Istanbul was the scene of two terrorist attacks Aug. 10. In the first, a bomb attack and assault against a police station in the city’s suburban Sultanbeyli district reportedly resulted in the death of one police officer and two assailants. The attack began with the detonation of a car bomb near the station around 1:00 a.m. local time, which reportedly injured at least seven civilians and three police officers. Later, armed assailants attacked crime scene investigators at the site of the blast, killing the head of the bomb disposal team. Police killed two of the gunmen in the resulting firefight. Nobody has claimed responsibility for the attack, but the target selected and the method of attack were consistent with past operations by the Revolutionary People's Liberation Party-Front (DHKP-C), a Marxist organization with deep roots in Turkey’s radical leftist circles.

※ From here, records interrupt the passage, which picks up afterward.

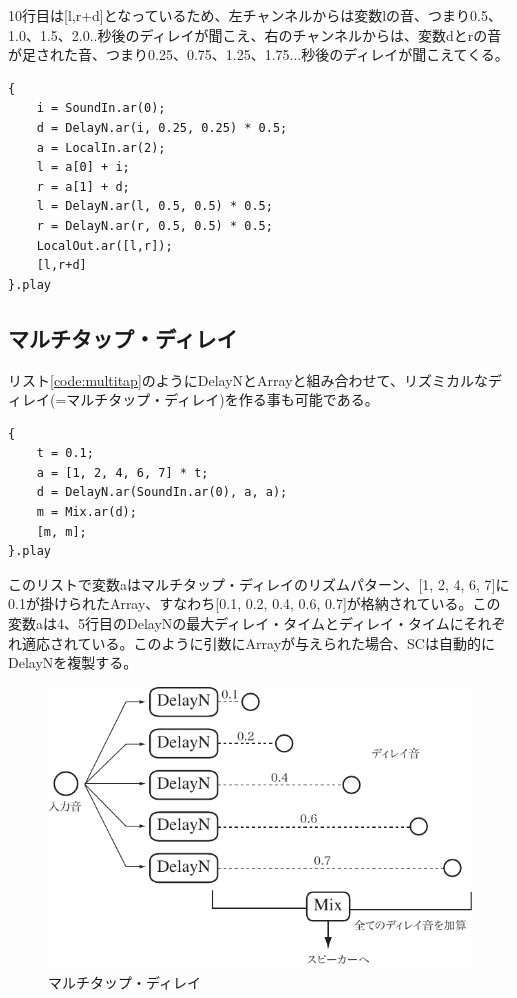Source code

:\documentclass{jsarticle}
\begin{document}
10行目は[l,r+d]となっているため、左チャンネルからは変数lの音、つまり0.5、1.0、1.5、2.0..秒後のディレイが聞こえ、右のチャンネルからは、変数dとrの音が足された音、つまり0.25、0.75、1.25、1.75...秒後のディレイが聞こえてくる。

\begin{lstlisting}[caption=ピンポン・ディレイ, label=code:pp]
{
	i = SoundIn.ar(0);
	d = DelayN.ar(i, 0.25, 0.25) * 0.5;
	a = LocalIn.ar(2);
	l = a[0] + i;
	r = a[1] + d;
	l = DelayN.ar(l, 0.5, 0.5) * 0.5; 
	r = DelayN.ar(r, 0.5, 0.5) * 0.5;
	LocalOut.ar([l,r]);
	[l,r+d]
}.play
\end{lstlisting}

\subsection{マルチタップ・ディレイ}
リスト\ref{code:multitap}のようにDelayNとArrayと組み合わせて、リズミカルなディレイ(=マルチタップ・ディレイ)を作る事も可能である。

\begin{lstlisting}[caption=マルチタップ・ディレイ, label=code:multitap]
{
	t = 0.1;
	a = [1, 2, 4, 6, 7] * t;
	d = DelayN.ar(SoundIn.ar(0), a, a);
	m = Mix.ar(d);
	[m, m];
}.play
\end{lstlisting}

このリストで変数aはマルチタップ・ディレイのリズムパターン、[1, 2, 4, 6, 7]に0.1が掛けられたArray、すなわち[0.1, 0.2, 0.4, 0.6, 0.7]が格納されている。この変数aは4、5行目のDelayNの最大ディレイ・タイムとディレイ・タイムにそれぞれ適応されている。このように引数にArrayが与えられた場合、SCは自動的にDelayNを複製する。

\begin{figure}[htbp]
	\begin{center}
		\includegraphics[scale=0.7]{multitap.pdf}
	\end{center}
	\caption{マルチタップ・ディレイ}
	\label{fig:multitap}
\end{figure}
\end{document}

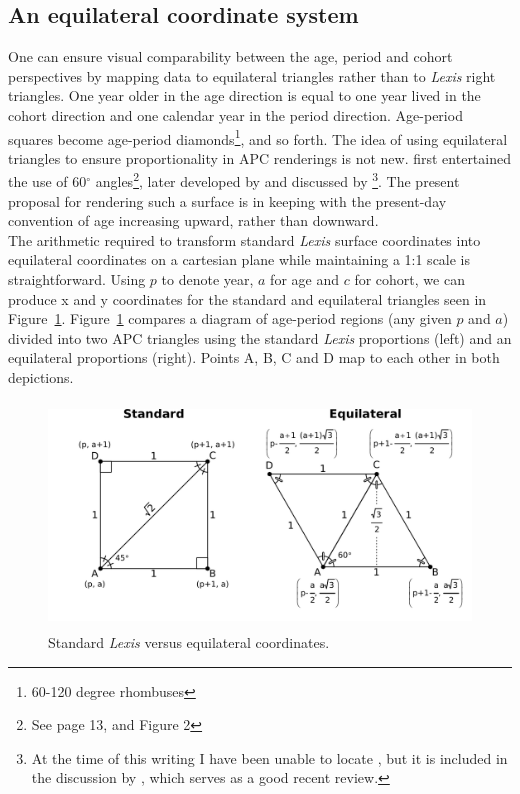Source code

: \documentclass[a4paper]{article}
\begin{document}
\subsection*{An equilateral coordinate system}
One can ensure visual comparability between the age, period and cohort perspectives by mapping data to equilateral triangles rather than to \textit{Lexis} right triangles. One year older in the age direction is equal to one year lived in the cohort direction and one calendar year in the period direction. Age-period squares become age-period diamonds\footnote{60-120 degree rhombuses}, and so forth. The idea of using equilateral triangles to ensure proportionality in APC renderings is not new. \citet{lexis1875einleitung} first entertained the use of 60$^\circ$ angles\footnote{See \citet{lexis1875einleitung} page 13, and Figure 2}, later developed by \citet{lewin1876rapport} and discussed by \citet{perozzo1880della}\footnote{At the time of this writing I have been unable to locate \citet{lewin1876rapport}, but it is included in the discussion by \citet{keiding2011age}, which serves as a good recent review.}. The present proposal for rendering such a surface is in keeping with the present-day convention of age increasing upward, rather than downward.\\

The arithmetic required to transform standard \textit{Lexis} surface coordinates into equilateral coordinates on a cartesian plane while maintaining a 1:1 scale is straightforward. Using $p$ to denote year, $a$ for age and $c$ for cohort, we can produce x and y coordinates for the standard and equilateral triangles seen in Figure~\ref{Fig1}. Figure~\ref{Fig1} compares a diagram of age-period regions (any given $p$ and $a$) divided into two APC triangles using the standard \textit{Lexis} proportions (left) and an equilateral proportions (right). Points A, B, C and D map to each other in both depictions.\\

\begin{figure}[ht!]
\centering
\includegraphics[width=12cm,height=6cm]{Figs/Figure1.pdf}
\caption{Standard \textit{Lexis} versus equilateral coordinates.}
\label{Fig1}
\end{figure}
\end{document}
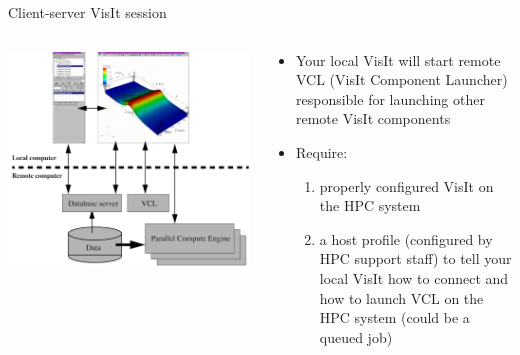 \begin{frame}{Client-server VisIt session}
  \vspace{-5mm}
  \begin{columns}
    \begin{column}{7.25cm}
      \includegraphics[width=\columnwidth]{figs/visit-guis/VisIt_arch}
    \end{column}
    \begin{column}{5.00cm}
      \begin{itemize}\setlength{\itemsep}{3mm}
      \item{\footnotesize Your local VisIt will start remote VCL (VisIt Component Launcher) responsible
        for launching other remote VisIt components}
      \item{\footnotesize Require:}
        \begin{enumerate}\setlength{\itemsep}{0mm}
        \item{\scriptsize properly configured VisIt on the HPC system}
        \item{\scriptsize a host profile (configured by HPC support staff) to tell your local VisIt
          how to connect and how to launch VCL on the HPC system (could be a queued job)}
        \end{enumerate}
      \end{itemize}
    \end{column}
  \end{columns}
\end{frame}


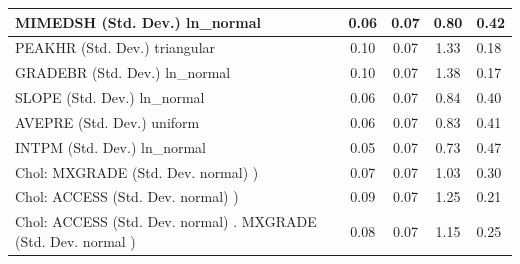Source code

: \begin{table}
\begin{center}
\begin{tabular}{|l|l|c|c|c|l|}
			\hline
			MIMEDSH (Std. Dev.) ln_normal &  & 0.06 & 0.07 & 0.80 & 0.42 \\
			\hline
			PEAKHR (Std. Dev.) triangular &  & 0.10 & 0.07 & 1.33 & 0.18 \\
			\hline
			GRADEBR (Std. Dev.) ln_normal &  & 0.10 & 0.07 & 1.38 & 0.17 \\
			\hline
			SLOPE (Std. Dev.) ln_normal &  & 0.06 & 0.07 & 0.84 & 0.40 \\
			\hline
			AVEPRE (Std. Dev.) uniform &  & 0.06 & 0.07 & 0.83 & 0.41 \\
			\hline
			INTPM (Std. Dev.) ln_normal &  & 0.05 & 0.07 & 0.73 & 0.47 \\
			\hline
			 Chol: MXGRADE (Std. Dev. normal) ) &  & 0.07 & 0.07 & 1.03 & 0.30 \\
			\hline
			 Chol: ACCESS (Std. Dev. normal) ) &  & 0.09 & 0.07 & 1.25 & 0.21 \\
			\hline
			 Chol: ACCESS (Std. Dev. normal) . MXGRADE (Std. Dev.   normal ) &  & 0.08 & 0.07 & 1.15 & 0.25 \\
			\hline
		\end{tabular}
	\end{center}
\end{table}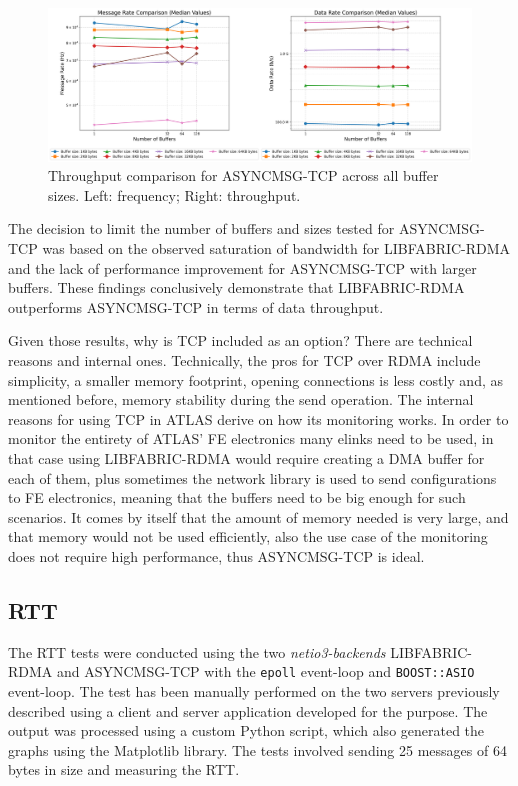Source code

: \begin{figure}[htbp]
\centering
\includegraphics[width=\textwidth]{images/results/tcp_performance_comparison.png}
\caption[Throughput comparison for ASYNCMSG-TCP across all buffer sizes]{Throughput comparison for ASYNCMSG-TCP across all buffer sizes. Left: frequency; Right: throughput.}
\label{fig:tcp-mean-throughput-comparison}
\end{figure}

The decision to limit the number of buffers and sizes tested for ASYNCMSG-TCP was based on the observed saturation of bandwidth for LIBFABRIC-RDMA and the lack of performance improvement for ASYNCMSG-TCP with larger buffers. These findings conclusively demonstrate that LIBFABRIC-RDMA outperforms ASYNCMSG-TCP in terms of data throughput.

Given those results, why is TCP included as an option? There are technical reasons and internal ones. Technically, the pros for TCP over RDMA include simplicity, a smaller memory footprint, opening connections is less costly and, as mentioned before, memory stability during the send operation. 
The internal reasons for using TCP in \acs{ATLAS} derive on how its monitoring works. In order to monitor the entirety of \acs{ATLAS}' \acl{FE} electronics many elinks need to be used, in that case using LIBFABRIC-RDMA would require creating a \acs{DMA} buffer for each of them, plus sometimes the network library is used to send configurations to \acs{FE} electronics, meaning that the buffers need to be big enough for such scenarios. It comes by itself that the amount of memory needed is very large, and that memory would not be used efficiently, also the use case of the monitoring does not require high performance, thus ASYNCMSG-TCP is ideal.

\subsection{\acf{RTT}}

The \acl{RTT} tests were conducted using the two \textit{netio3-backends} LIBFABRIC-RDMA and ASYNCMSG-TCP with the \texttt{epoll} event-loop and \texttt{BOOST::ASIO} event-loop. The test has been manually performed on the two servers previously described using a client and server application developed for the purpose. The output was processed using a custom Python script, which also generated the graphs using the Matplotlib \cite{matplotlib} library. The tests involved sending 25 messages of 64 bytes in size and measuring the \acl{RTT}.

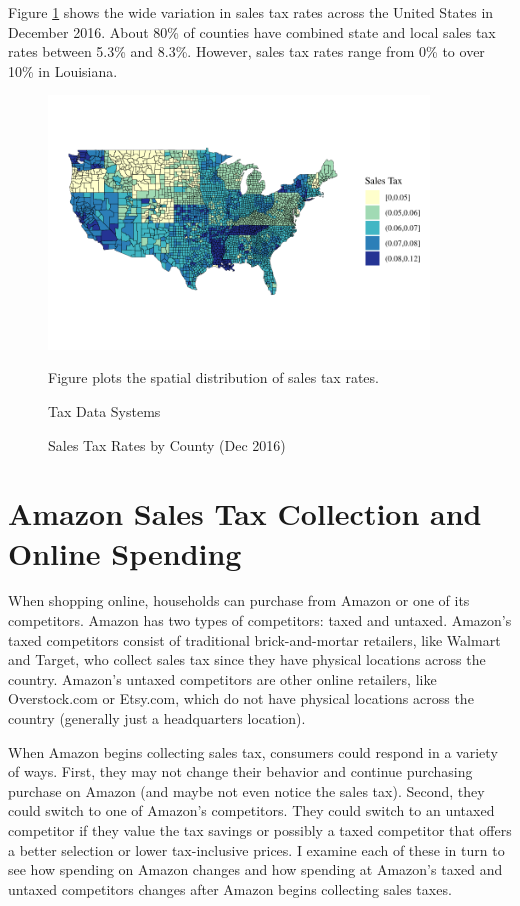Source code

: \documentclass[AEJ,reviewmode]{AEA}
\begin{document}
Figure \ref{fig:taxStats} shows the wide variation in sales tax rates across the United States in December 2016. About 80\% of counties have combined state and local sales tax rates between 5.3\% and 8.3\%. However, sales tax rates range from 0\% to over 10\% in Louisiana.

\begin{figure}
\includegraphics[width = 0.9\textwidth]{../5_figures/taxRateByCounty.pdf}
\caption{Sales Tax Rates by County (Dec 2016)}
\begin{figurenotes}
Figure plots the spatial distribution of sales tax rates.
\end{figurenotes}
\begin{figurenotes}[Source]
Tax Data Systems
\end{figurenotes}
\label{fig:taxStats}
\end{figure}

\section{Amazon Sales Tax Collection and Online Spending}
\label{sec:model}

When shopping online, households can purchase from Amazon or one of its competitors. Amazon has two types of competitors: taxed and untaxed. Amazon's taxed competitors consist of traditional brick-and-mortar retailers, like Walmart and Target, who collect sales tax since they have physical locations across the country. Amazon's untaxed competitors are other online retailers, like Overstock.com or Etsy.com, which do not have physical locations across the country (generally just a headquarters location).

When Amazon begins collecting sales tax, consumers could respond in a variety of ways. First, they may not change their behavior and continue purchasing purchase on Amazon (and maybe not even notice the sales tax). Second, they could switch to one of Amazon's competitors. They could switch to an untaxed competitor if they value the tax savings or possibly a taxed competitor that offers a better selection or lower tax-inclusive prices. I examine each of these in turn to see how spending on Amazon changes and how spending at Amazon's taxed and untaxed competitors changes after Amazon begins collecting sales taxes.
\end{document}
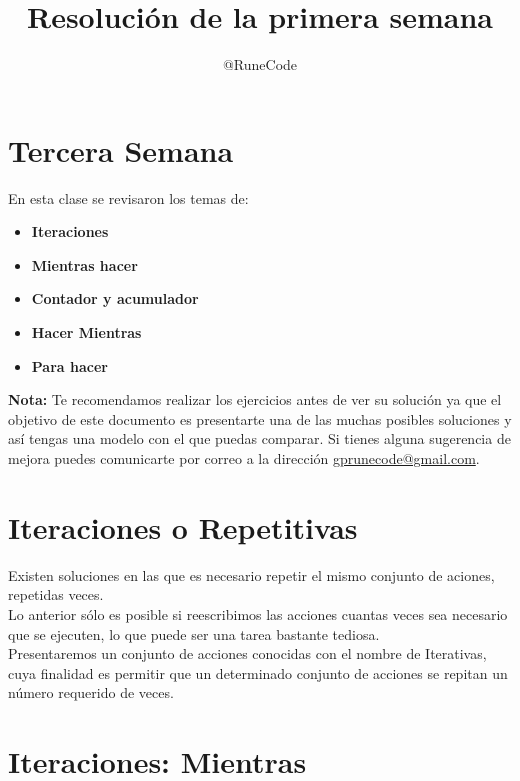 \documentclass{article}
\title{Resolución de la primera semana}
\author{@RuneCode}
\begin{document}



\section*{Tercera Semana}%
En esta clase se revisaron los temas de:
\begin{itemize}
\item \textbf{Iteraciones}
\item \textbf{Mientras hacer}
\item \textbf{Contador y acumulador}
\item \textbf{Hacer Mientras}
\item \textbf{Para hacer}
\end{itemize}
\vspace{1cm}
\textbf{Nota:} Te recomendamos realizar los ejercicios antes de ver su solución
ya que el objetivo de este documento es presentarte una de las muchas posibles
soluciones y así tengas una modelo con el que puedas comparar. Si tienes alguna
sugerencia de mejora puedes comunicarte por correo a la dirección
\href{mailto:gprunecode@gmail.com}{gprunecode@gmail.com}.

\section*{Iteraciones o Repetitivas}%
Existen soluciones en las que es necesario repetir el mismo conjunto de
aciones, repetidas veces.\\
Lo anterior sólo es posible si reescribimos las acciones cuantas veces sea
necesario que se ejecuten, lo que puede ser una tarea bastante tediosa.\\
Presentaremos un conjunto de acciones conocidas con el nombre de Iterativas,
cuya finalidad es permitir que un determinado conjunto de acciones se repitan
un número requerido de veces.

\section{Iteraciones: Mientras}%
\end{document}
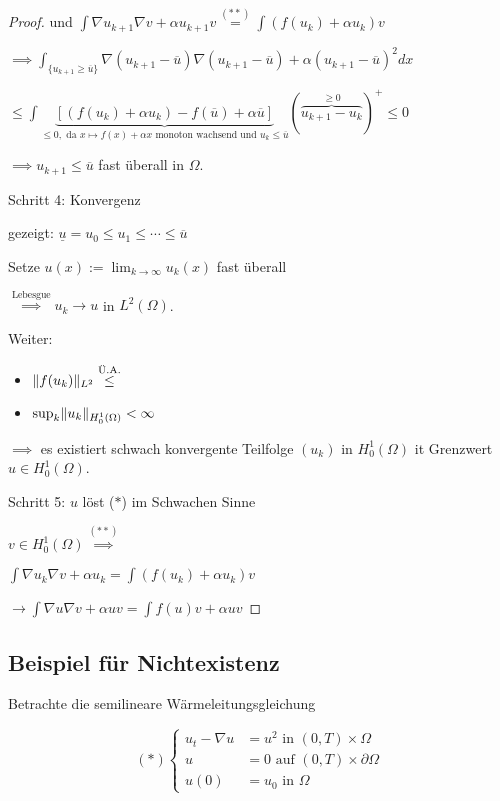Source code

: \begin{proof}
  und $\int \nabla u_{k + 1} \nabla v + \alpha u_{k + 1} v \overset{(\ast \ast)}{=} \int (f(u_k) + \alpha u_k) v$

  $\implies \int_{\{u_{k + 1} \geq \overline u\}} \nabla (u_{k + 1} - \overline u) \nabla (u_{ k + 1} - \overline u) + \alpha (u_{k + 1} - \overline u)^2 dx$

  $\leq \int \underbrace{[(f(u_k) + \alpha u_k) - f(\overline u) + \alpha \overline u]}_{\leq 0, \text{ da } x \mapsto f(x) + \alpha x \text{ monoton wachsend und } u_k \leq \overline u} (\overbrace{u_{k + 1} - u_k}^{\geq 0})^+ \leq 0$

  $\implies u_{k + 1} \leq \overline u$ fast überall in $\Omega$.

  Schritt 4: Konvergenz

  gezeigt: $\underline u = u_0 \leq u_1 \leq \cdots \leq \overline u$

  Setze $u(x) := \lim_{ k \to \infty } u_k (x)$ fast überall

  $\overset{\text{Lebesgue}}{\implies} u_k \to u $ in $L^2(\Omega)$.

  Weiter: 
  \begin{itemize}
    \item $\lVert f(u_k) \rVert_{L^2} \overset{\text{Ü.A.}}{\leq}$
    \item $\sup_k \lVert u_k \rVert_{H_0^1(\Omega)} < \infty$
  \end{itemize}

  $\implies$ es existiert schwach konvergente Teilfolge $(u_k)$ in $H_0^1(\Omega)$ it Grenzwert $u \in H_0^1(\Omega)$.

  Schritt 5: $u$ löst ($\ast$) im Schwachen Sinne

  $v \in H_0^1(\Omega) \overset{(\ast\ast)}{\implies}$

  $\int \nabla u_k \nabla v + \alpha u_k = \int (f(u_k) + \alpha u_k) v$

  $\to \int \nabla u \nabla v + \alpha u v = \int f(u) v +  \alpha u v$
\end{proof}


\subsection{Beispiel für Nichtexistenz}

Betrachte die semilineare Wärmeleitungsgleichung

$$
(\ast)
\begin{cases}
  u_t - \nabla u &= u^2 \text{ in } (0, T) \times \Omega \\
  u &= 0 \text{ auf } (0,T) \times \partial \Omega \\
  u(0) &= u_0 \text{ in } \Omega  
\end{cases}
$$


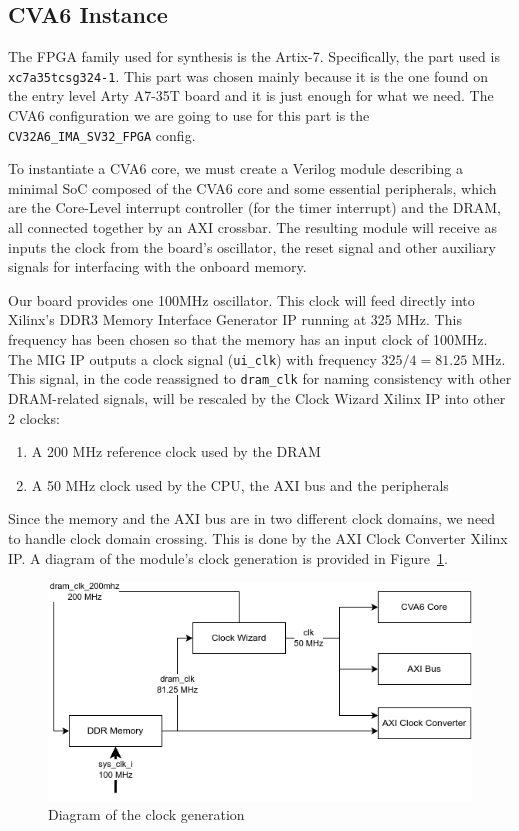\documentclass[a4paper,11pt]{article}
\begin{document}
\subsection{CVA6 Instance}

The FPGA family used for synthesis is the Artix-7. Specifically, the part used
is \texttt{xc7a35tcsg324-1}. This part was chosen mainly because it is the one
found on the entry level Arty A7-35T board and it is just enough for what we
need. The CVA6 configuration we are going to use for this part is the
\texttt{CV32A6\_IMA\_SV32\_FPGA} config.

To instantiate a CVA6 core, we must create a Verilog module describing a minimal
SoC composed of the CVA6 core and some essential peripherals, which are the
Core-Level interrupt controller (for the timer interrupt) and the DRAM, all
connected together by an AXI crossbar. The resulting module will receive as inputs
the clock from the board's oscillator, the reset signal and other auxiliary signals
for interfacing with the onboard memory.

Our board provides one 100MHz oscillator. This clock will feed directly into
Xilinx's DDR3 Memory Interface Generator IP running at 325 MHz. This frequency
has been chosen so that the memory has an input clock of 100MHz. The MIG IP
outputs a clock signal (\texttt{ui\_clk}) with frequency $325 / 4 = 81.25$ MHz.
This signal, in the code reassigned to \texttt{dram\_clk} for naming consistency
with other DRAM-related signals, will be rescaled by the Clock Wizard Xilinx IP
into other 2 clocks:

\begin{enumerate}
  \item A 200 MHz reference clock used by the DRAM
  \item A 50 MHz clock used by the CPU, the AXI bus and the peripherals
\end{enumerate}

Since the memory and the AXI bus are in two different clock domains, we need to
handle clock domain crossing. This is done by the AXI Clock Converter Xilinx
IP. A diagram of the module's clock generation is provided in Figure~\ref{clock-diag}.

\begin{figure}[H]
  \centering
  \includegraphics[width=\textwidth]{./img/clocking_diagram.png}
  \caption{Diagram of the clock generation}%
  \label{clock-diag}
\end{figure}
\end{document}

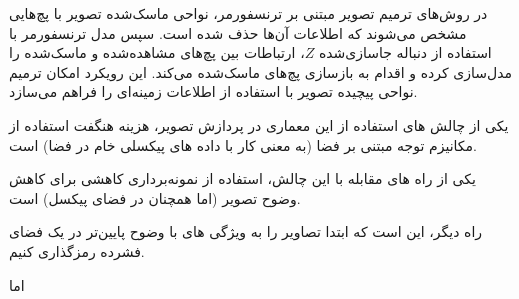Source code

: در روش‌های ترمیم تصویر مبتنی بر ترنسفورمر، نواحی ماسک‌شده تصویر با پچ‌هایی مشخص می‌شوند که اطلاعات آن‌ها حذف شده است. سپس مدل ترنسفورمر با استفاده از دنباله جاسازی‌شده $Z$، ارتباطات بین پچ‌های مشاهده‌شده و ماسک‌شده را مدل‌سازی کرده و اقدام به بازسازی پچ‌های ماسک‌شده می‌کند. این رویکرد امکان ترمیم نواحی پیچیده تصویر با استفاده از اطلاعات زمینه‌ای را فراهم می‌سازد.



یکی از چالش های استفاده از این معماری در پردازش تصویر، هزینه هنگفت  استفاده از مکانیزم توجه مبتنی بر فضا (به معنی کار با داده های پیکسلی خام در فضا) است.

یکی از راه های مقابله با این چالش،‌ استفاده از نمونه‌برداری کاهشی برای کاهش وضوح تصویر (اما همچنان در فضای پیکسل) است. 


راه دیگر، این است که ابتدا تصاویر را به ویژگی های با وضوح پایین‌تر در یک فضای فشرده رمزگذاری کنیم.

اما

Shortly after the armed assault against the police, a second team of armed assailants attacked the U.S. Consulate in Istanbul. The building, which was also attacked in 2008, has very robust security and thus was not likely to be damaged or breached in such an attack. No consulate personnel were injured, but one of the attackers, a woman, was wounded and captured. Reportedly, she is a member of the DHKP-C.
Though much of the news coverage of Turkey's anti-terrorism crackdown has been focused on the arrests of Islamic State and Kurdistan Workers' Party (PKK) militants and on Turkish airstrikes targeting militants in Syria and Iraq, Turkish authorities have also arrested scores of DHKP-C members. The group has been resurging since the 2013 Istanbul protests, capitalizing on public sentiment against Turkish President Recep Tayyip Erdogan, and it is not surprising to see the group retaliate.
As exemplified by attacks such as the February 2013 suicide bombing of the U.S. Embassy in Ankara, the DHKP-C has a history of being more ambitious than capable — but it has also been persistent. In late March, two DHKP-C members stormed an Istanbul courthouse, taking prosecutor Mehmet Selim Kiraz hostage. Following a prolonged standoff, Turkish authorities entered Kiraz's office after reportedly hearing gunshots. Kiraz and the militants were all killed in the subsequent exchange.
Turkey faces multiple terrorist threats, including from the Islamic State and the PKK. In the past day alone, in Turkey's southeastern Sirnak province, PKK militants reportedly killed four police officers with a mine attack on an armored police vehicle and, in a separate attack, killed a soldier after opening fire on a Turkish military helicopter. However, amid the focus on the PKK, the threat posed by the DHKP-C must not be forgotten.